Fortunately, there are ways for retail investors to escape such competition. Penny stocks, cryptocurrencies and other niche commodities offer alternative paths for smaller investors to dodge the all-seeing eye of Sauron Wall Street. If you want to win at a game — whether it’s chess, poker or stocks — it helps to compete against people who barely know how to play.
Today, I’m going to cover a new topic that I haven’t before: private investing.
That’s because this “Wild West” of finance is a hotbed of massively mispriced Moonshots. Firms like Robinhood (NASDAQ:HOOD) might have earned IPO investors 1.9x their money at its peak.
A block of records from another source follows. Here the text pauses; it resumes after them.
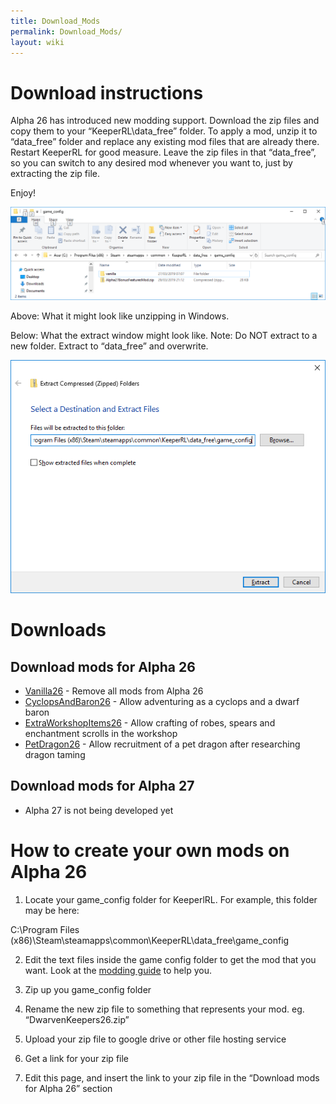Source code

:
 ```yaml
---
title: Download_Mods
permalink: Download_Mods/
layout: wiki
---
```


Download instructions
=====================

Alpha 26 has introduced new modding support. Download the zip files and
copy them to your “KeeperRL\\data\_free” folder. To apply a mod, unzip
it to “data\_free” folder and replace any existing mod files that are
already there. Restart KeeperRL for good measure. Leave the zip files in
that “data\_free”, so you can switch to any desired mod whenever you
want to, just by extracting the zip file.

Enjoy!

![](ApplyingModsUsingZipFiles.png "ApplyingModsUsingZipFiles.png")

Above: What it might look like unzipping in Windows.

Below: What the extract window might look like. Note: Do NOT extract to
a new folder. Extract to “data\_free” and overwrite.

![](ExtractWindowForMods.png "ExtractWindowForMods.png")

Downloads
=========

Download mods for Alpha 26
--------------------------

-   [Vanilla26](https://drive.google.com/open?id=1pWiv80uVOKxZrSLoMqUO5XWRpPOnOS7D) -
    Remove all mods from Alpha 26
-   [CyclopsAndBaron26](https://drive.google.com/open?id=1g-f0L5IsGJte_xuElV6h-y8z2QAxuXtt) -
    Allow adventuring as a cyclops and a dwarf baron
-   [ExtraWorkshopItems26](https://drive.google.com/open?id=1k5ltLK6vCcK2kvre6g_x-gmpE--LtS0G) -
    Allow crafting of robes, spears and enchantment scrolls in the
    workshop
-   [PetDragon26](https://drive.google.com/open?id=1CfMBoCCerLKY6db_kujSo3zgFc0Or5tu) -
    Allow recruitment of a pet dragon after researching dragon taming

Download mods for Alpha 27
--------------------------

-   Alpha 27 is not being developed yet

How to create your own mods on Alpha 26
=======================================

1) Locate your game\_config folder for KeeperlRL. For example, this
folder may be here:

C:\\Program Files
(x86)\\Steam\\steamapps\\common\\KeeperRL\\data\_free\\game\_config

2) Edit the text files inside the game config folder to get the mod that
you want. Look at the [modding guide](modding_guide "wikilink") to help
you.

3) Zip up you game\_config folder

4) Rename the new zip file to something that represents your mod. eg.
“DwarvenKeepers26.zip”

5) Upload your zip file to google drive or other file hosting service

6) Get a link for your zip file

7) Edit this page, and insert the link to your zip file in the “Download
mods for Alpha 26” section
But people who bought in the seed or Series A rounds have gained far more:
So, who wants to get started?
Private investing has been around nearly as long as finance itself. Small business owners routinely raise money from family and friends to get started. And wealthy investors — whether Renaissance-era bankers in Venice or modern day Silicon Valley angel investors — have provided capital for some of the most cutting-edge companies of their time.
But private investment has also long been a hotbed of market inefficiency. Retiring business owners are often so motivated to sell that deals routinely happen for 2.5-3 times EBITDA. And as every startup founder knows, small companies only seem to get funding when they need it the least.
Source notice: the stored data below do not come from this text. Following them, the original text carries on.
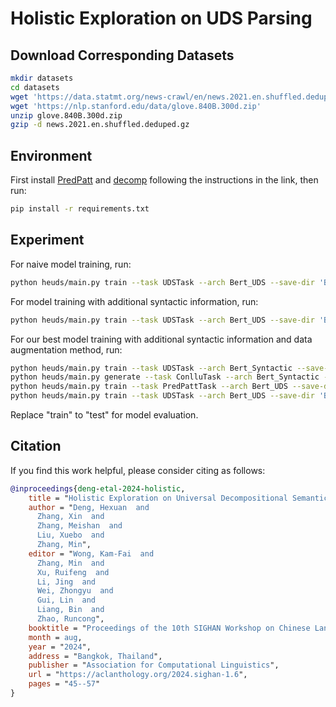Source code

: # Holistic Exploration on UDS Parsing

## Download Corresponding Datasets

```bash
mkdir datasets
cd datasets
wget 'https://data.statmt.org/news-crawl/en/news.2021.en.shuffled.deduped.gz'
wget 'https://nlp.stanford.edu/data/glove.840B.300d.zip'
unzip glove.840B.300d.zip
gzip -d news.2021.en.shuffled.deduped.gz
```

## Environment 

First install [PredPatt](https://github.com/hltcoe/PredPatt) and [decomp](https://github.com/decompositional-semantics-initiative/decomp) following the instructions in the link, then run:
```bash
pip install -r requirements.txt
```

## Experiment

For naive model training, run:

```bash
python heuds/main.py train --task UDSTask --arch Bert_UDS --save-dir 'Bert_naive' --encoder-output-dim 1024 --layer-in-use 0,0,1,1,1,1,1
```

For model training with additional syntactic information, run:

```bash
python heuds/main.py train --task UDSTask --arch Bert_UDS --save-dir 'Bert_incorpsyn' --encoder-output-dim 1024 --contact-ud --syntax-edge-gcn
```

For our best model training with additional syntactic information and data augmentation method, run:

```bash
python heuds/main.py train --task UDSTask --arch Bert_Syntactic --save-dir 'Bert_syntactic' --encoder-output-dim 1024
python heuds/main.py generate --task ConlluTask --arch Bert_Syntactic --save-dir 'Bert_syntactic' --encoder-output-dim 1024 --mono-file datasets/news.2021.en.shuffled.deduped --conllu-file datasets/news.conllu
python heuds/main.py train --task PredPattTask --arch Bert_UDS --save-dir 'Bert_best_pretrained' --max-epoch 30 --encoder-output-dim 1024 --layer-in-use 1,1,1,1,1,0,0 --conllu datasets/news.conllu --name news --validate-interval -1 --contact-ud --syntax-edge-gcn
python heuds/main.py train --task UDSTask --arch Bert_UDS --save-dir 'Bert_best' --pretrained-model-dir 'Bert_best_pretrained' --encoder-output-dim 1024 --lr 2e-5 --pretrained-lr 1e-6 --contact-ud --syntax-edge-gcn
```

Replace "train" to "test" for model evaluation.


## Citation

If you find this work helpful, please consider citing as follows:

```bibtex
@inproceedings{deng-etal-2024-holistic,
    title = "Holistic Exploration on Universal Decompositional Semantic Parsing: Architecture, Data Augmentation, and {LLM} Paradigm",
    author = "Deng, Hexuan  and
      Zhang, Xin  and
      Zhang, Meishan  and
      Liu, Xuebo  and
      Zhang, Min",
    editor = "Wong, Kam-Fai  and
      Zhang, Min  and
      Xu, Ruifeng  and
      Li, Jing  and
      Wei, Zhongyu  and
      Gui, Lin  and
      Liang, Bin  and
      Zhao, Runcong",
    booktitle = "Proceedings of the 10th SIGHAN Workshop on Chinese Language Processing (SIGHAN-10)",
    month = aug,
    year = "2024",
    address = "Bangkok, Thailand",
    publisher = "Association for Computational Linguistics",
    url = "https://aclanthology.org/2024.sighan-1.6",
    pages = "45--57"
}
```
And that means opportunity.
In 2018, Title III of the JOBS act created Regulation CF, which allowed regular investors to buy crowd-funded companies. And many fast-growing startups are now realizing the power of raising capital from patient retail investors.
The Risks of Private Investing
There are risks, of course.
First off, you could lose everything you put in. My partner put $200 into a board game Kickstarter years ago and still hasn’t gotten his t-shirt. And the ease of GoFundMe campaigns has created a cottage industry of scammers looking to profit from unwitting marks.
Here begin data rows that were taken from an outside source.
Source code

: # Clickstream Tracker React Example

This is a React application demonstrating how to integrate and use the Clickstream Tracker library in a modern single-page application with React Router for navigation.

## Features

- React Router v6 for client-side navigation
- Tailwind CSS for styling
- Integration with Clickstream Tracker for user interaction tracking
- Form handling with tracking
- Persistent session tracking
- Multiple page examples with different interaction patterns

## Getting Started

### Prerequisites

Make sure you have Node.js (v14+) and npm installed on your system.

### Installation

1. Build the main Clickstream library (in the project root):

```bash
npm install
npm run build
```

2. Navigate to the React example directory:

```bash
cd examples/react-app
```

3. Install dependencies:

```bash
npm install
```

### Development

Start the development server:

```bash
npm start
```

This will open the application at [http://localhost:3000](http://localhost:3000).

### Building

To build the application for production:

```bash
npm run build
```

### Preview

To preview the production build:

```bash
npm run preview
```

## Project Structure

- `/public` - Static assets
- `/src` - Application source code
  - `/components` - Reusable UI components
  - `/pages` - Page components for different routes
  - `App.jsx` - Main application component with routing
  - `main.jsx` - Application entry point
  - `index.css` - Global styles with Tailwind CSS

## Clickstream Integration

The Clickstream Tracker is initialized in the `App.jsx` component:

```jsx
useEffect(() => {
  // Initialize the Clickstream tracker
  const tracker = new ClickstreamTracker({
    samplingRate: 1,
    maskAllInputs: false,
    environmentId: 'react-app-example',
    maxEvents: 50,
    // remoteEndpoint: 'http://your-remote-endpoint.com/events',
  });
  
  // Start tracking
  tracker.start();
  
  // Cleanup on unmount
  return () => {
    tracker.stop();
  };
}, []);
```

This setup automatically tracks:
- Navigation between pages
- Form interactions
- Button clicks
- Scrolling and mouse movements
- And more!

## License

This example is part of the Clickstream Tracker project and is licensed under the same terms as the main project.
Secondly, there’s dilution. Though you’ll technically own the fraction of your investment divided by post-money valuation, future funding rounds can dilute your stake.
Finally, there’s illiquidity. Any investor of a limited partnership will know that exits can take years (or decades, in some rare cases). Don’t expect to sell out quickly.
But for those looking to get started, it’s easier than ever to get involved — no knocking on startup founder doors required. Today, we’ll look at SeedInvest, a firm that one of my close personal friends happened to help engineer. And though he’s moved onto another company since, the quality of SeedInvest companies continues to surprise and impress me today.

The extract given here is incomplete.